Transmission Companies Must Mitigate Power Line Impacts
U.S. Representative Steve Pearce has said it’s up to SunZia to mitigate concerns about its proposed high voltage power line which would cross the White Sands Missile Range in New Mexico. The Department of Defense (DOD) and a recent study indicate the $1.2 billion project could interfere with missile tests and result in a reduced mission or otherwise endanger the range. The missile range is essential to U.S. national security. Pearce noted that the study confirmed several problems: vertical obstruction of missile tests because of the height of the proposed power lines, debris falling on the lines if a missile fails, and electromagnetic interference from transmission infrastructure.
Sunzia appears to want the U.S. military to make a number of operational adjustments in order to accommodate the proposed high voltage line. An Albuquerque Journal editorial agrees with Pearce that Sunzia must mitigate the DOD’s concerns “…because it is the private power line company that wants to encroach on land that has long been used for White Sands missions, not the other way around”. The missile range must be protected and, as the editorial continues, “That should not be sacrificed for a few private business interests hoping to make a pile of money at taxpayers’ expense.” The DOD would not have to make adjustments, even if they were feasible, “…if Sunzia would agree to bury all or parts of the line across the call-up zone”.
Sunzia’s proposal includes building 2 parallel 500kV transmission lines on towers 200 feet tall for a minimum of 500 miles from New Mexico and Arizona to power hungry customers in California. See this link for more details and concerns.

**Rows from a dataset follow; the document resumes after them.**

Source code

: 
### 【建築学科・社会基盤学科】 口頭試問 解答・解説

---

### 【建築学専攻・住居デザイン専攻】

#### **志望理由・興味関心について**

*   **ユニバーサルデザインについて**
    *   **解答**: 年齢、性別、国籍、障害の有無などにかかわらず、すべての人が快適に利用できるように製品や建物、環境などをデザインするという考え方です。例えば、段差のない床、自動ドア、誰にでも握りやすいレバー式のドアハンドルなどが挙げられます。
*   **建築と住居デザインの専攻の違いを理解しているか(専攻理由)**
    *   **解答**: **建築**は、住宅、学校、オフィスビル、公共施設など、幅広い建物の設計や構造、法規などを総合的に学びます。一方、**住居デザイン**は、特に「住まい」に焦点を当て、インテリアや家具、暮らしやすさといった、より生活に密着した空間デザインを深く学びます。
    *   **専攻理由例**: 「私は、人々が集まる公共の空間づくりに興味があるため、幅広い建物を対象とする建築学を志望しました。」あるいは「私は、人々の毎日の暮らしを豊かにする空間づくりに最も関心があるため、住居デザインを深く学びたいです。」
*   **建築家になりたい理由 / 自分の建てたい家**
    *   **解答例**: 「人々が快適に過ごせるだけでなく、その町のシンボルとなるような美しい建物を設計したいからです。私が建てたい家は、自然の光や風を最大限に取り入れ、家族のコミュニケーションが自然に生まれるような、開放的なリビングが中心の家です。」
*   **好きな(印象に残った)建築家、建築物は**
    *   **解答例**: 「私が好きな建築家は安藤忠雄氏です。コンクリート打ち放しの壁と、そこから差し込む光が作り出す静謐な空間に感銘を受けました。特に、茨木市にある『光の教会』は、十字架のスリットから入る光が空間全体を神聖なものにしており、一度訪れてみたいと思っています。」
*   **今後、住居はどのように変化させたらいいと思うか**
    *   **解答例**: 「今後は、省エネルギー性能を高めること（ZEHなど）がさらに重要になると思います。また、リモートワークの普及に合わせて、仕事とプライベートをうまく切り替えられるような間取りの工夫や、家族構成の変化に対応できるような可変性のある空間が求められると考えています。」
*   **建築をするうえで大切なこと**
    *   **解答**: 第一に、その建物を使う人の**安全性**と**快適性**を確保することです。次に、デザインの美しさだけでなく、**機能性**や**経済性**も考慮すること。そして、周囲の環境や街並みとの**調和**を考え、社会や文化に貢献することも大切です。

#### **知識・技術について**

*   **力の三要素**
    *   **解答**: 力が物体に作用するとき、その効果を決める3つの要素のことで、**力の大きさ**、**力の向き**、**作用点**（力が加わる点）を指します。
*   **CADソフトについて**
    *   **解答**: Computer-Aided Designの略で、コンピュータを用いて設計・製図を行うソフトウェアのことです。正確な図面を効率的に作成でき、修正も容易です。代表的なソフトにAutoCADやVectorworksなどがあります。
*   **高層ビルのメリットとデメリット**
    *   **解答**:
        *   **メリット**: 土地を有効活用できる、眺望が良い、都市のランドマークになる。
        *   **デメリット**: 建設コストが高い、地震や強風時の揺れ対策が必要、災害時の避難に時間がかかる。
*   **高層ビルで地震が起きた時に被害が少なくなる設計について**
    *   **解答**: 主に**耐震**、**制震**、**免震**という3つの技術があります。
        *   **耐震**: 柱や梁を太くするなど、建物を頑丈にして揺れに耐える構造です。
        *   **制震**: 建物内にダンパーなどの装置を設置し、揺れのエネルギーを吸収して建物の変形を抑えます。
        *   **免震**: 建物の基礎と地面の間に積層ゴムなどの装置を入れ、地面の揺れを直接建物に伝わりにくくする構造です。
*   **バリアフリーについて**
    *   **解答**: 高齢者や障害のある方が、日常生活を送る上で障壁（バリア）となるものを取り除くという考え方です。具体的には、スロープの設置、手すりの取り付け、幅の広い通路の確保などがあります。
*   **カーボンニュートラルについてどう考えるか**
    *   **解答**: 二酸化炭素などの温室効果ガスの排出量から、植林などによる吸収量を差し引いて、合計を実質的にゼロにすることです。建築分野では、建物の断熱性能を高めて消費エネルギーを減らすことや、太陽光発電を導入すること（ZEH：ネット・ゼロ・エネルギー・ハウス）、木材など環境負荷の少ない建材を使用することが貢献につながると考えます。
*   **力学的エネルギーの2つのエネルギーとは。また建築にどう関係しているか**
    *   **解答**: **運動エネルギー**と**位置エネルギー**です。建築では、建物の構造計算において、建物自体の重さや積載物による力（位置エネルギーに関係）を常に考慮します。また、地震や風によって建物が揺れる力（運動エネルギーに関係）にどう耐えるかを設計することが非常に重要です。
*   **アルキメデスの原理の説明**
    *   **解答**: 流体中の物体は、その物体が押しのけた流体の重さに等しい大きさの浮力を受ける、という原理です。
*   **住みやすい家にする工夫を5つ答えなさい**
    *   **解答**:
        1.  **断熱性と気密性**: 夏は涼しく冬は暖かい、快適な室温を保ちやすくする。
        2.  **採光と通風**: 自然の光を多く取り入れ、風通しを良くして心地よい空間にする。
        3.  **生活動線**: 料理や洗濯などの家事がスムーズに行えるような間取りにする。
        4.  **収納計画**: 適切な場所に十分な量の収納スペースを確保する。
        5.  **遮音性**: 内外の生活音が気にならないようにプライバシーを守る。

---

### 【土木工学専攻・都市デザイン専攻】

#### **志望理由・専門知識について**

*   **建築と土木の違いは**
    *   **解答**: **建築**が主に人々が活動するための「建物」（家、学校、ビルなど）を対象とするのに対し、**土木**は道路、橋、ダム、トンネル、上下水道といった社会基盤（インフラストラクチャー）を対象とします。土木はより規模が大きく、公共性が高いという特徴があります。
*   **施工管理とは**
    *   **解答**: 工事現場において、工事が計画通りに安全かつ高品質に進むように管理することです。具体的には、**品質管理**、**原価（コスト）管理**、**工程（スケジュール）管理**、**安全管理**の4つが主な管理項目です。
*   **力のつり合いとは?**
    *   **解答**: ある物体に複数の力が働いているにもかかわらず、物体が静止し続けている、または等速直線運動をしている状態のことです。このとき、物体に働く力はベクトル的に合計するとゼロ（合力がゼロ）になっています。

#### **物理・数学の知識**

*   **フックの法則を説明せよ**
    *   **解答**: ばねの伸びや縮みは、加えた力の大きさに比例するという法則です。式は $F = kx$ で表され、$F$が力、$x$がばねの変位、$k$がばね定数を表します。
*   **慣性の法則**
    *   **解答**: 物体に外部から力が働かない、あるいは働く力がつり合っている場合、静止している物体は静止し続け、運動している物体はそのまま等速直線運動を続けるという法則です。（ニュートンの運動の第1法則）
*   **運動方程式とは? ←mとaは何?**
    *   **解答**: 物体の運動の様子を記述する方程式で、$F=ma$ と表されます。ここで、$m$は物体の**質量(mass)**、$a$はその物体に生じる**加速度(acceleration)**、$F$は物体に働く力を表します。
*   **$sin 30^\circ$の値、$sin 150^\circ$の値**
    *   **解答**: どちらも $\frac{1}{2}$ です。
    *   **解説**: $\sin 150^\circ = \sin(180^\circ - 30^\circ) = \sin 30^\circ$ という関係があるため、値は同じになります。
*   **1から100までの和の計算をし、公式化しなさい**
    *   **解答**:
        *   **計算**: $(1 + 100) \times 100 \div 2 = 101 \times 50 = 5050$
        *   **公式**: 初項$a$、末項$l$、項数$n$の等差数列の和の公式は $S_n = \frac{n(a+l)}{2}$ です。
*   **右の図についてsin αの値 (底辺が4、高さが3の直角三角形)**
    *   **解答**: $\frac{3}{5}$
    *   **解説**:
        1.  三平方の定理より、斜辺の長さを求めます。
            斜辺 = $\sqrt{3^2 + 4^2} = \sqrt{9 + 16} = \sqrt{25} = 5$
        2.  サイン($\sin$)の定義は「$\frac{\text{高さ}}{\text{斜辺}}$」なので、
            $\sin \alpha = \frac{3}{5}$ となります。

Sunzia’s suggestion that the DOD could simply make some adjustments to accommodate a new power line is typical of the transmission industry’s attitude. In spite of existing and/or historic land uses, transmission companies automatically assume that it’s in the best public interest for ugly overhead high voltage power lines and towers to criss-cross the countryside and negatively affect other land uses, aircraft, the environment, property values, viewscapes, safety, health, tourism, agriculture, and pipelines (to name a few). It’s about time more politicians stand up for their constituents’ concerns about all of these overhead power lines, like U.S. Representative Steve Pearce has done. And, it’s about time transmission companies started burying more power lines to eliminate the negative impacts of overhead lines.